Trump said the US government had not received any official word of a change in plans for the June 12 meeting in Singapore.
“We haven’t been notified at all. We’ll have to see,” Trump said in the Oval Office.
“We haven’t seen anything. We haven’t heard anything. We will see what happens. Whatever it is, it is.”
After weeks of warm words and diplomatic backslapping, Pyongyang abruptly threatened to pull out Tuesday, over US demands for “unilateral nuclear abandonment.”
In an angrily worded statement, the North warned “if the US is trying to drive us into a corner to force our unilateral nuclear abandonment, we will no longer be interested in such dialogue.”
The statement was attributed to first vice foreign minister Kim Kye Gwan and carried by state media KCNA.
In that case, he added, Pyongyang would have to “reconsider” its participation at next month’s summit in Singapore.
The first vice foreign minister also tore into Trump’s National Security Advisor John Bolton for drawing parallels between North Korea and Libya, calling the comparison “absolutely absurd.”
“We do not hide our feeling of repugnance towards him,” he said of Bolton.
Bolton has pushed the idea of a deal with North Korea like that reached with Libya’s Moamer Kadhafi, who agreed in 2003 to the elimination of his country’s nuclear program and chemical weapons arsenal to gain sanctions relief.
After giving up his atomic program, Kadhafi was killed in 2011 in an uprising backed by NATO bombing.
A plea from China
Experts have not been surprised by the sudden about face, expecting bumps in the road as tough issues to be discussed in the meeting come into sharper focus.
Washington is pressing for North Korea’s complete, verifiable and irreversible denuclearization.
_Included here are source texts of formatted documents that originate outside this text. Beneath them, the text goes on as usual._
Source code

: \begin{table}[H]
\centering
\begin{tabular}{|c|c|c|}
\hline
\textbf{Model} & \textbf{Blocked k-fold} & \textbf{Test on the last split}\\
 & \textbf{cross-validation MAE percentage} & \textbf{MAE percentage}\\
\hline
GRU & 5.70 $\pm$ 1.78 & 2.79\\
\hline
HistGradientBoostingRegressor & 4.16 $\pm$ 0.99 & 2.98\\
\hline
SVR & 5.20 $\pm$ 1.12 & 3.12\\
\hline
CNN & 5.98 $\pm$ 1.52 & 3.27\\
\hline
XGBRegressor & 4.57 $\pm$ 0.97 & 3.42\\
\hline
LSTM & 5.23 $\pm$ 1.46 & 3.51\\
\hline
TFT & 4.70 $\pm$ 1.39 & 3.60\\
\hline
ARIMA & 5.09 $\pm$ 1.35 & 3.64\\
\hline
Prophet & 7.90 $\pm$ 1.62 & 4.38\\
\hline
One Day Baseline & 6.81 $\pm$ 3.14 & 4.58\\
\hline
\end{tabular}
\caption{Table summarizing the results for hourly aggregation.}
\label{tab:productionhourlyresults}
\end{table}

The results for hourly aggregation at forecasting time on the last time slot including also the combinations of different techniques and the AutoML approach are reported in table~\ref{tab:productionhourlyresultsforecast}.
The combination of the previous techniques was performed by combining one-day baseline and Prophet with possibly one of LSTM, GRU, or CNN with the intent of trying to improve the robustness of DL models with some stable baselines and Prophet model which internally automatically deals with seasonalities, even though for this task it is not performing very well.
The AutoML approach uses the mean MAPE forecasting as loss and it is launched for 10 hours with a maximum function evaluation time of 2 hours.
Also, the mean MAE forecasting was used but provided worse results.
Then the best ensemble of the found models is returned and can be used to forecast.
But so far, the North has given no public indication of what it is offering, beyond a broad commitment to denuclearization of the “Korean peninsula.”
Pyongyang “made clear on several occasions that precondition for denuclearization is to put an end to anti-DPRK hostile policy and nuclear threats and blackmail of the United States,” the North Korean minister said.
In the past, Pyongyang has demanded the withdrawal of US troops stationed in the South, and an end to Washington’s nuclear umbrella over its ally.
China, North Korea’s sole major ally, called for the summit to go ahead.
“The situation on the peninsula has eased up, which is worth cherishing,” Chinese foreign ministry spokesman Lu Kang told a regular briefing.
“We have never had any expectation of US support in carrying out our economic construction and will not at all make such a deal in future,” he said.
French Foreign Minister Jean-Yves Le Drian urged North Korea to “demonstrate its sincerity to negotiate on its denuclearization.”
During a meeting with his Chinese counterpart Wang Yi, Le Drian said: “Highs and lows can come along as the recent news from the peninsula shows, but we must not lose sight of the goal.”
The White House said plans for the summit were moving ahead.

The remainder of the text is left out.